Checks the warnings in the given xccdf_structure.

This function iterates through the warnings in the xccdf_structure and ensures that each warning dictionary contains exactly one key/value pair. If a warning dictionary contains more than one key/value pair, a ValueError is raised with an appropriate message.

Parameters:

xccdf_structure (object) – An object that contains a list of warning dictionaries under the attribute ‘warnings’.

Returns:

None

Raises:

ValueError – If any warning dictionary contains more than one key/value pair.

ssg.build_yaml.noop_rule_filterfunc(rule)[source]
ssg.build_yaml.reorder_according_to_ordering(unordered, ordering, regex=None)[source]

Reorders a list of items according to a specified ordering.

Parameters:

  • unordered (list) – The list of unordered items.

  • ordering (list) – The list of items specifying the desired order.

  • regex (str, optional) – A regex pattern to filter items to be ordered.
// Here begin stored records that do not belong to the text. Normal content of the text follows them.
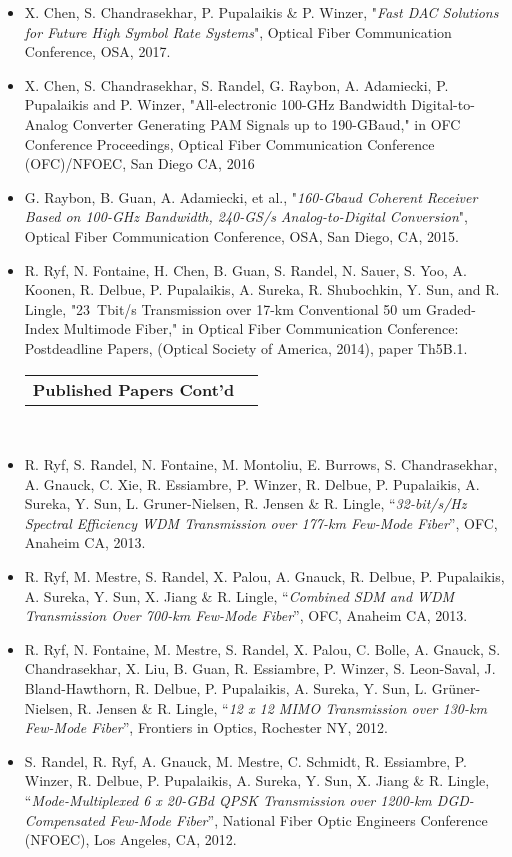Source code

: \documentclass[10pt,letterpaper]{extarticle}
\makeatletter
\newenvironment{indentsection}[1]%
{\begin{list}{}%
	{\setlength{\leftmargin}{#1}}%
	\item[]%
}
{\end{list}}
\newcommand{\headerrow}[2]
{\begin{tabular*}{\linewidth}{l@{\extracolsep{\fill}}r}
	#1 &
	#2 \\
\end{tabular*}}
\makeatother
\begin{document}
\begin{indentsection}{-1em}\begin{itemize}
\parskip=-0.2em
\item X. Chen, S. Chandrasekhar, P. Pupalaikis \& P. Winzer, "\emph{Fast DAC Solutions for Future High Symbol Rate Systems}", Optical Fiber Communication Conference, OSA, 2017.
\item X. Chen, S. Chandrasekhar, S. Randel, G. Raybon, A. Adamiecki, P. Pupalaikis and P. Winzer, "All-electronic 100-GHz Bandwidth Digital-to-Analog Converter Generating PAM Signals up to 190-GBaud," in OFC Conference Proceedings, Optical Fiber Communication Conference (OFC)/NFOEC, San Diego CA, 2016
\item G. Raybon, B. Guan, A. Adamiecki, et al., "\emph{160-Gbaud Coherent Receiver Based on 100-GHz Bandwidth, 240-GS/s Analog-to-Digital Conversion}",  Optical Fiber Communication Conference, OSA, San Diego, CA, 2015.
\item R. Ryf, N. Fontaine, H. Chen, B. Guan, S. Randel, N. Sauer, S. Yoo, A. Koonen, R. Delbue, P. Pupalaikis, A. Sureka, R. Shubochkin, Y. Sun, and R. Lingle, "23~Tbit/s Transmission over 17-km Conventional 50 um Graded-Index Multimode Fiber," in Optical Fiber Communication Conference: Postdeadline Papers,  (Optical Society of America, 2014), paper Th5B.1.
\clearpage
\headerrow
	{\large \textbf{Published Papers Cont'd}}
	{}\\
\item R. Ryf, S. Randel, N. Fontaine, M. Montoliu, E. Burrows, S. Chandrasekhar, A. Gnauck, C. Xie, R. Essiambre, P. Winzer, R. Delbue, P. Pupalaikis, A. Sureka, Y. Sun, L. Gruner-Nielsen, R. Jensen \& R. Lingle, “\emph{32-bit/s/Hz Spectral Efficiency WDM Transmission over 177-km Few-Mode Fiber}”, OFC, Anaheim CA, 2013.
\item R. Ryf, M. Mestre, S. Randel, X. Palou, A. Gnauck, R. Delbue, P. Pupalaikis, A. Sureka, Y. Sun, X. Jiang \& R. Lingle, “\emph{Combined SDM and WDM Transmission Over 700-km Few-Mode Fiber}”, OFC, Anaheim CA, 2013.
\item R. Ryf, N. Fontaine, M. Mestre, S. Randel, X. Palou, C. Bolle, A. Gnauck, S. Chandrasekhar, X. Liu, B. Guan, R. Essiambre, P. Winzer, S. Leon-Saval, J. Bland-Hawthorn, R. Delbue, P. Pupalaikis, A. Sureka, Y. Sun, L. Grüner-Nielsen, R. Jensen \& R. Lingle, “\emph{12 x 12 MIMO Transmission over 130-km Few-Mode Fiber}”, Frontiers in Optics, Rochester NY, 2012.
\item S. Randel, R. Ryf, A. Gnauck, M. Mestre, C. Schmidt, R. Essiambre, P. Winzer, R. Delbue, P. Pupalaikis, A. Sureka, Y. Sun, X. Jiang \& R. Lingle, “\emph{Mode-Multiplexed 6 x 20-GBd QPSK Transmission over 1200-km DGD-Compensated Few-Mode Fiber}”, National Fiber Optic Engineers Conference (NFOEC), Los Angeles, CA, 2012.

\end{itemize}
\end{indentsection}
\end{document}
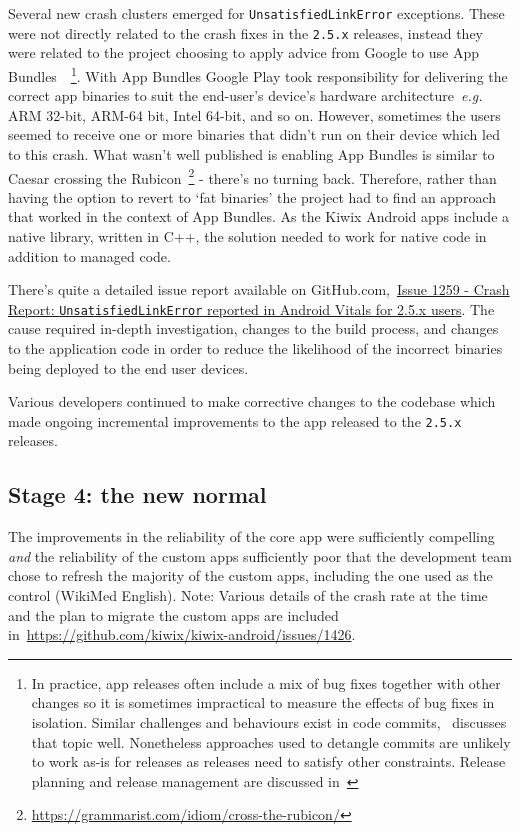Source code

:Several new crash clusters emerged for \texttt{UnsatisfiedLinkError} exceptions. These were not directly related to the crash fixes in the \texttt{2.5.x} releases, instead they were related to the project choosing to apply advice from Google to use App Bundles~\citep{android_app_bundle}~\footnote{In practice, app releases often include a mix of bug fixes together with other changes so it is sometimes impractical to measure the effects of bug fixes in isolation. Similar challenges and behaviours exist in code commits,~\citep{partachi2020_flexme_untangling_commits} discusses that topic well. Nonetheless approaches used to detangle commits are unlikely to work as-is for releases as releases need to satisfy other constraints. Release planning and release management are discussed in~\href{chapter-related-work}{}}.
%
With App Bundles Google Play took responsibility for delivering the correct app binaries to suit the end-user's device's hardware architecture~\emph{e.g.} ARM 32-bit, ARM-64 bit, Intel 64-bit, and so on. However, sometimes the users seemed to receive one or more binaries that didn't run on their device which led to this crash. What wasn't well published is enabling App Bundles is similar to Caesar crossing the Rubicon~\footnote{\url{https://grammarist.com/idiom/cross-the-rubicon/}} - there's no turning back. Therefore, rather than having the option to revert to `fat binaries' the project had to find an approach that worked in the context of App Bundles. As the Kiwix Android apps include a native library, written in C++, the solution needed to work for native code in addition to managed code.

There's quite a detailed issue report available on GitHub.com,~\href{https://github.com/kiwix/kiwix-android/issues/1259}{Issue 1259 - Crash Report: \texttt{UnsatisfiedLinkError} reported in Android Vitals for 2.5.x users}. The cause required in-depth investigation, changes to the build process, and changes to the application code in order to reduce the likelihood of the incorrect binaries being deployed to the end user devices.

Various developers continued to make corrective changes to the codebase which made ongoing incremental improvements to the app released to the \texttt{2.5.x} releases.

\subsection{Stage 4: the new normal}
The improvements in the reliability of the core app were sufficiently compelling \emph{and} the reliability of the custom apps sufficiently poor that the development team chose to refresh the majority of the custom apps, including the one used as the control (WikiMed English). Note: Various details of the crash rate at the time and the plan to migrate the custom apps are included in~\url{https://github.com/kiwix/kiwix-android/issues/1426}. 

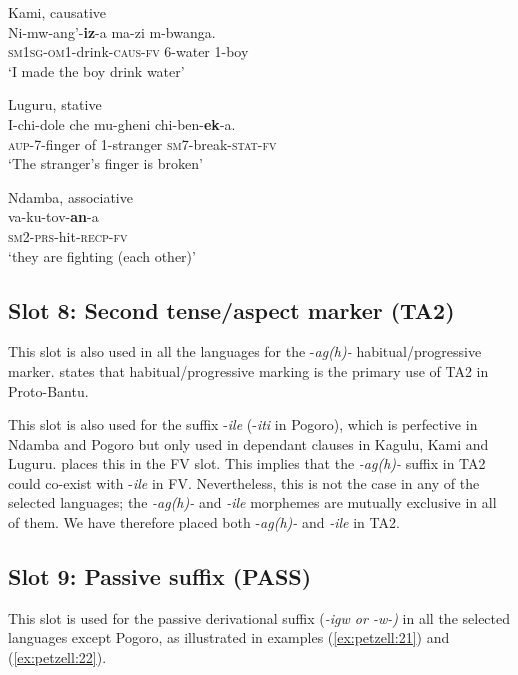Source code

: \documentclass[output=paper,
            colorlinks, citecolor=brown
            ,draftmode
		  ]{langscibook}
\begin{document}
\ex\label{ex:petzell:18} Kami, causative\\
\gll Ni-mw-ang'-\textbf{iz}{}-a           ma-zi    m-bwanga.\\
\textsc{sm}1\textsc{sg}{}-\textsc{om1}{}-drink-\textsc{{caus}}{}-\textsc{fv}     6-water  1-boy\\
\glt `I made the boy drink water'


\ex\label{ex:petzell:19}Luguru, stative\\
\gll I-chi-dole    che   mu-gheni   chi-ben-\textbf{ek}{}-a.\\
\textsc{aup-7-}finger  of    1-stranger    \textsc{sm7}{}-break-\textsc{{stat}}{}-\textsc{fv}\\
\glt `The stranger’s finger is broken'


\ex\label{ex:petzell:20}Ndamba, associative\\
\gll va-ku-tov-\textbf{an}{}-a  \\
\textsc{sm2}{}-\textsc{prs}{}-hit-\textsc{{recp}}{}-\textsc{fv}\\
\glt `they are fighting (each other)'
\z

\subsection{Slot 8: Second tense/aspect marker (TA2)}\label{sec:petzell:2.8}

This slot is also used in all the languages for the -\textit{ag(h)-} habitual/progressive marker. \citet[110]{Meeussen1967} states that habitual/progressive marking is the primary use of TA2 in Proto-Bantu.



This slot is also used for the suffix -\textit{ile} (-\textit{iti} in Pogoro), which is perfective in Ndamba and Pogoro but only used in dependant clauses in Kagulu, Kami and Luguru. \citet[111]{Meeussen1967} places this in the FV slot. This implies that the \textit{{}-ag(h)-} suffix in TA2 could co-exist with -\textit{ile} in FV. Nevertheless, this is not the case in any of the selected languages; the \textit{{}-ag(h)-} and \textit{{}-ile} morphemes are mutually exclusive in all of them. We have therefore placed both -\textit{ag(h)-} and \textit{{}-ile} in TA2.


\subsection{Slot 9: Passive suffix (PASS)}\label{sec:petzell:2.9}

This slot is used for the passive derivational suffix (\textit{{}-igw or -w-)} in all the selected languages except Pogoro, as illustrated in examples (\ref{ex:petzell:21}) and (\ref{ex:petzell:22}).
\end{document}
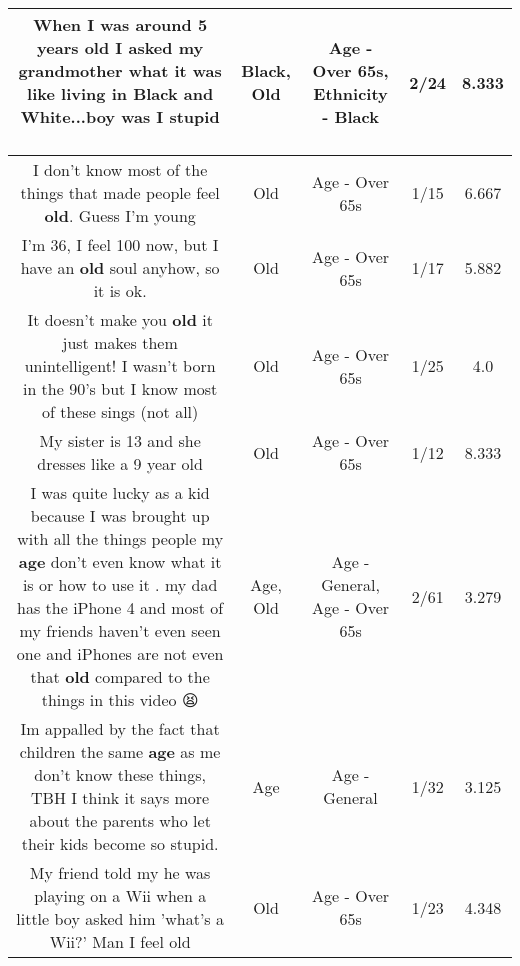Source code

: \documentclass[11pt]{article}
\newlength\mylength
\begin{document}
\begin{center}
\begin{longtable}{|C{.65\mylength}|C{.30\mylength}|C{.12\mylength}|C{.12\mylength}|C{.12\mylength}|}
  \small When I was around 5 years \textbf{old} I asked my grandmother what it was like living in \textbf{Black} and White...boy was I stupid 🤦‍♀️🤷‍♀️\normalsize   & Black, Old & Age - Over 65s, Ethnicity - Black & 2/24 & 8.333 \\  \hline
  \small I don't know most of the things that made people feel \textbf{old}. Guess I'm young\normalsize   & Old & Age - Over 65s & 1/15 & 6.667 \\  \hline
  \small I'm 36, I feel 100 now, but I have an \textbf{old} soul anyhow, so it is ok.\normalsize   & Old & Age - Over 65s & 1/17 & 5.882 \\  \hline
  \small It doesn't make you \textbf{old} it just makes them unintelligent! I wasn't born in the 90's but I know most of these sings (not all)\normalsize   & Old & Age - Over 65s & 1/25 & 4.0 \\  \hline
  \small My sister is 13 and she dresses like a 9 year old\normalsize   & Old & Age - Over 65s & 1/12 & 8.333 \\  \hline
  \small I was quite lucky as a kid because I was brought up with all the things people my \textbf{age} don't even know what it is or how to use it . my dad has the iPhone 4 and most of my friends haven't even seen one and iPhones are not even that \textbf{old} compared to the things in this video 😫\normalsize   & Age, Old & Age - General, Age - Over 65s & 2/61 & 3.279 \\  \hline
  \small Im appalled by the fact that children the same \textbf{age} as me don't know these things, TBH I think it says more about the parents who let their kids become so stupid.\normalsize   & Age & Age - General & 1/32 & 3.125 \\  \hline
  \small My friend told my he was playing on a Wii when a little boy asked him 'what's a Wii?' Man I feel old\normalsize   & Old & Age - Over 65s & 1/23 & 4.348 \\  \hline

\end{longtable}
\end{center}
\end{document}
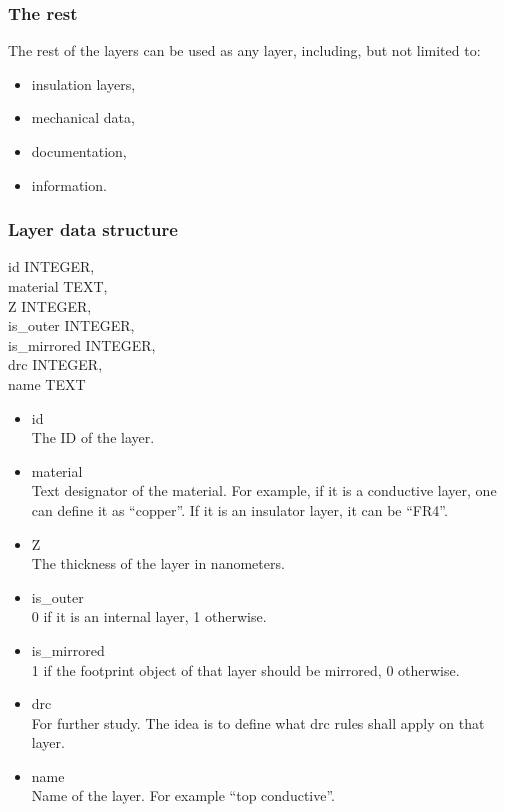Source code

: \documentclass[12pt]{article}
\begin{document}
\subsubsection{The rest}\label{the-rest}

The rest of the layers can be used as any layer, including, but not
limited to:

\begin{itemize}
\item
  insulation layers,
\item
  mechanical data,
\item
  documentation,
\item
  information.
\end{itemize}

\subsubsection{Layer data structure}\label{layer-data-structure}

id INTEGER,\\
material TEXT,\\
Z INTEGER,\\
is\_outer INTEGER,\\
is\_mirrored INTEGER,\\
drc INTEGER,\\
name TEXT

\begin{itemize}
\item
  id\\ The ID of the layer.
\item
  material\\ Text designator of the material. For example, if it is a
  conductive layer, one can define it as ``copper''. If it is an
  insulator layer, it can be ``FR4''.
\item
  Z\\ The thickness of the layer in nanometers.
\item
  is\_outer\\ 0 if it is an internal layer, 1 otherwise.
\item
  is\_mirrored\\ 1 if the footprint object of that layer should be
  mirrored, 0 otherwise.
\item
  drc\\ For further study. The idea is to define what drc rules shall
  apply on that layer.
\item
  name\\ Name of the layer. For example ``top conductive''.
\end{itemize}
\end{document}
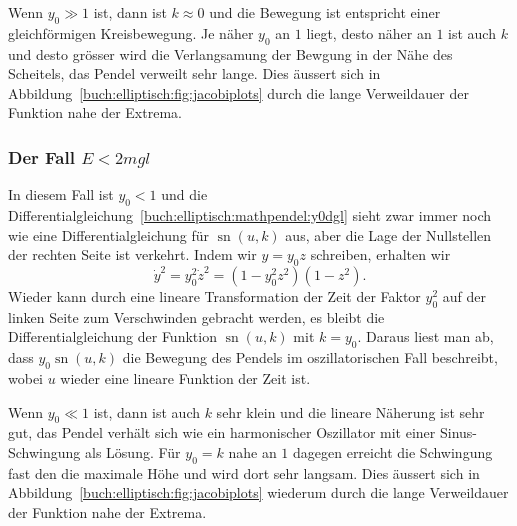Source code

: Wenn $y_0 \gg 1$ ist, dann ist $k\approx 0$ und die Bewegung ist
entspricht einer gleichförmigen Kreisbewegung.
Je näher $y_0$ an $1$ liegt, desto näher an $1$ ist auch $k$ und
desto grösser wird die Verlangsamung der Bewgung in der Nähe des
Scheitels, das Pendel verweilt sehr lange.
Dies äussert sich in Abbildung~\ref{buch:elliptisch:fig:jacobiplots}
durch die lange Verweildauer der Funktion nahe der Extrema.

%
%
\subsubsection{Der Fall $E<2mgl$}
In diesem Fall ist $y_0<1$ und die
Differentialgleichung~\eqref{buch:elliptisch:mathpendel:y0dgl}
sieht zwar immer noch wie eine Differentialgleichung für
$\operatorname{sn}(u,k)$ aus, aber die Lage der Nullstellen
der rechten Seite ist verkehrt.
Indem wir $y=y_0z$ schreiben, erhalten wir 
\begin{equation}
\dot{y}^2
=
y_0^2 \dot{z}^2
=
(1-y_0^2z^2)(1-z^2).
\end{equation}
Wieder kann durch eine lineare Transformation der Zeit der Faktor $y_0^2$
auf der linken Seite zum Verschwinden gebracht werden, es bleibt
die Differentialgleichung der Funktion $\operatorname{sn}(u,k)$
mit $k=y_0$.
Daraus liest man ab, dass $y_0\operatorname{sn}(u,k)$ die Bewegung
des Pendels im oszillatorischen Fall beschreibt, wobei $u$ wieder
eine lineare Funktion der Zeit ist.

Wenn $y_0\ll 1$ ist, dann ist auch $k$ sehr klein und die lineare
Näherung ist sehr gut, das Pendel verhält sich wie ein harmonischer
Oszillator mit einer Sinus-Schwingung als Lösung.
Für $y_0=k$ nahe an $1$ dagegen erreicht die Schwingung fast den
die maximale Höhe und wird dort sehr langsam.
Dies äussert sich in Abbildung~\ref{buch:elliptisch:fig:jacobiplots}
wiederum durch die lange Verweildauer der Funktion nahe der Extrema.


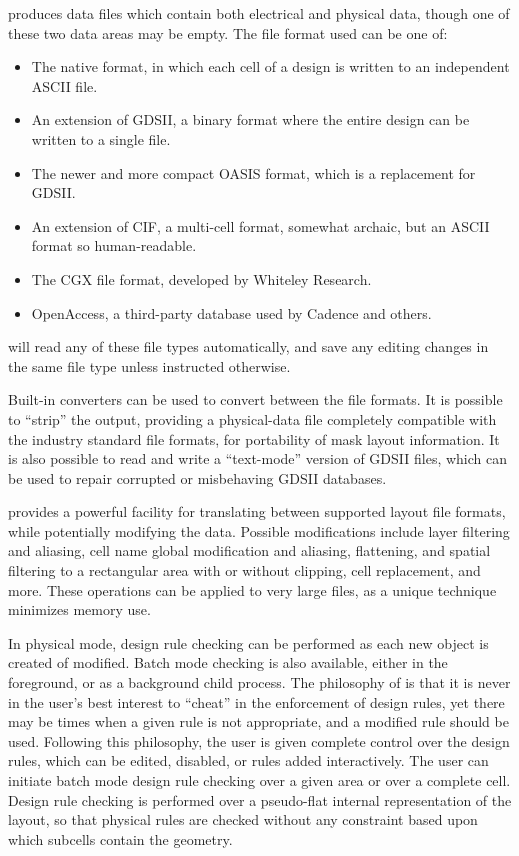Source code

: {\Xic} produces data files which contain both electrical and physical
data, though one of these two data areas may be empty.  The file
format used can be one of:
\begin{itemize}
\item{The native format, in which each cell of a design is written to
an independent ASCII file.}
\item{An extension of GDSII, a binary format where the entire design    
can be written to a single file.}
\item{The newer and more compact OASIS format, which is a replacement
for GDSII.}
\item{An extension of CIF, a multi-cell format, somewhat archaic,
but an ASCII format so human-readable.}
\item{The CGX file format, developed by Whiteley Research.}
\item{OpenAccess, a third-party database used by Cadence and others.}
\end{itemize}
{\Xic} will read any of these file types automatically, and save any
editing changes in the same file type unless instructed otherwise.

Built-in converters can be used to convert between the file formats. 
It is possible to ``strip'' the output, providing a
physical-data file completely compatible with the industry standard
file formats, for portability of mask layout information.  It is also
possible to read and write a ``text-mode'' version of GDSII files,
which can be used to repair corrupted or misbehaving GDSII databases.

{\Xic} provides a powerful facility for translating between supported
layout file formats, while potentially modifying the data.  Possible
modifications include layer filtering and aliasing, cell name global
modification and aliasing, flattening, and spatial filtering to a
rectangular area with or without clipping, cell replacement, and more. 
These operations can be applied to very large files, as a unique
technique minimizes memory use.

In physical mode, design rule checking can be performed as each new
object is created of modified.  Batch mode checking is also available,
either in the foreground, or as a background child process.  The
philosophy of {\Xic} is that it is never in the user's best interest
to ``cheat'' in the enforcement of design rules, yet there may be
times when a given rule is not appropriate, and a modified rule should
be used.  Following this philosophy, the user is given complete
control over the design rules, which can be edited, disabled, or rules
added interactively.  The user can initiate batch mode design rule
checking over a given area or over a complete cell.  Design rule
checking is performed over a pseudo-flat internal representation of
the layout, so that physical rules are checked without any constraint
based upon which subcells contain the geometry.

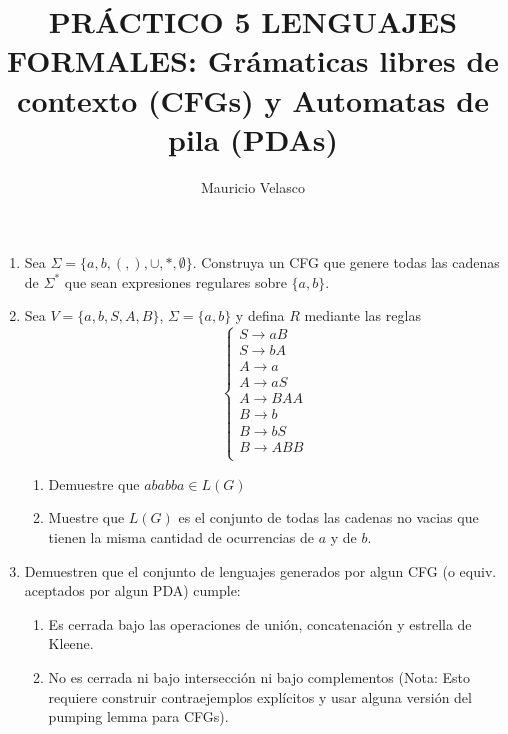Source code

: \documentclass[12pt, a4paper]{article}
\date{}
\begin{document}
\title{PRÁCTICO 5 LENGUAJES FORMALES: Grámaticas libres de contexto (CFGs) y Automatas de pila (PDAs)}
\author{Mauricio Velasco}
\maketitle{}

\begin{enumerate} 

\item Sea $\Sigma=\{a,b,(,),\cup,*,\emptyset\}$. Construya un CFG que genere todas las cadenas de $\Sigma^*$ que sean expresiones regulares sobre $\{a,b\}$.

\item Sea $V=\{a,b,S,A,B\}$, $\Sigma =\{a,b\}$ y defina $R$ mediante las reglas 
\[
\begin{cases}
S\rightarrow aB\\
S\rightarrow bA\\
A\rightarrow a\\
A\rightarrow aS\\
A\rightarrow BAA\\
B\rightarrow b\\
B\rightarrow bS\\
B\rightarrow ABB\\
\end{cases}
\]
\begin{enumerate}
\item Demuestre que $ababba\in L(G)$ 
\item Muestre que $L(G)$ es el conjunto de todas las cadenas no vacias que tienen la misma cantidad de ocurrencias de $a$ y de $b$.
\end{enumerate}

\item Demuestren que el conjunto de lenguajes generados por algun CFG (o equiv. aceptados por algun PDA) cumple:
\begin{enumerate}
\item Es cerrada bajo las operaciones de unión, concatenación y estrella de Kleene.
\item No es cerrada ni bajo intersección ni bajo complementos (Nota: Esto requiere construir contraejemplos explícitos y usar alguna versión del pumping lemma para CFGs).
\end{enumerate}





\end{enumerate}
\end{document}
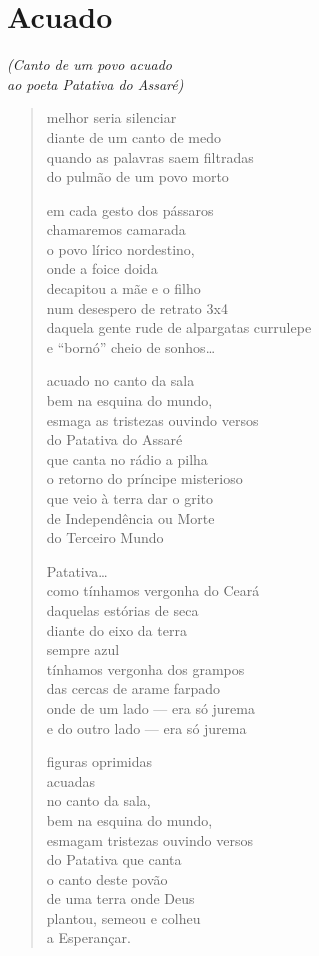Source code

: \chapter{Acuado}

\begin{flushright}
\emph{(Canto de um povo acuado}\\
\emph{ao poeta Patativa do Assaré)}
\end{flushright}

\begin{verse}
melhor seria silenciar\\
diante de um canto de medo\\
quando as palavras saem filtradas\\
do pulmão de um povo morto

em cada gesto dos pássaros\\
chamaremos camarada\\
o povo lírico nordestino,\\
onde a foice doida\\
decapitou a mãe e o filho\\
num desespero de retrato 3x4\\
daquela gente rude de alpargatas currulepe\\
e ``bornó'' cheio de sonhos\ldots{}

acuado no canto da sala\\
bem na esquina do mundo,\\
esmaga as tristezas ouvindo versos\\
do Patativa do Assaré\\
que canta no rádio a pilha\\
o retorno do príncipe misterioso\\
que veio à terra dar o grito\\
de Independência ou Morte\\
do Terceiro Mundo

Patativa\ldots{}\\
como tínhamos vergonha do Ceará\\
daquelas estórias de seca\\
diante do eixo da terra\\
sempre azul\\
tínhamos vergonha dos grampos\\
das cercas de arame farpado\\
onde de um lado --- era só jurema\\
e do outro lado --- era só jurema

figuras oprimidas\\
acuadas\\
no canto da sala,\\
bem na esquina do mundo,\\
esmagam tristezas ouvindo versos\\
do Patativa que canta\\
o canto deste povão\\
de uma terra onde Deus\\
plantou, semeou e colheu\\
a Esperançar.
\end{verse}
If None, a pattern is created from the ordering list.

Returns:

A list of items ordered according to the ordering list, followed by any remaining

items sorted alphabetically.

Return type:

list

ssg.build_yaml.restore_original_test_object(platform, product_cpes)[source]
ssg.build_yaml.rule_filter_from_def(filterdef)[source]

Creates a filter function based on the provided filter definition.

Parameters:

filterdef (str or None) – A string containing a Python expression that will be used to filter rules. If None or an empty string is provided, a no-operation filter function is returned.

Returns:

A function that takes a rule object and evaluates the filter definition against

the rule’s attributes. If the filter definition is None or an empty string, a no-operation filter function is returned.

Return type:

function

Note

The filter function uses eval to evaluate the filter definition. For security reasons, only the rule’s attributes are exposed to the evaluation context, and Python built-ins are not available.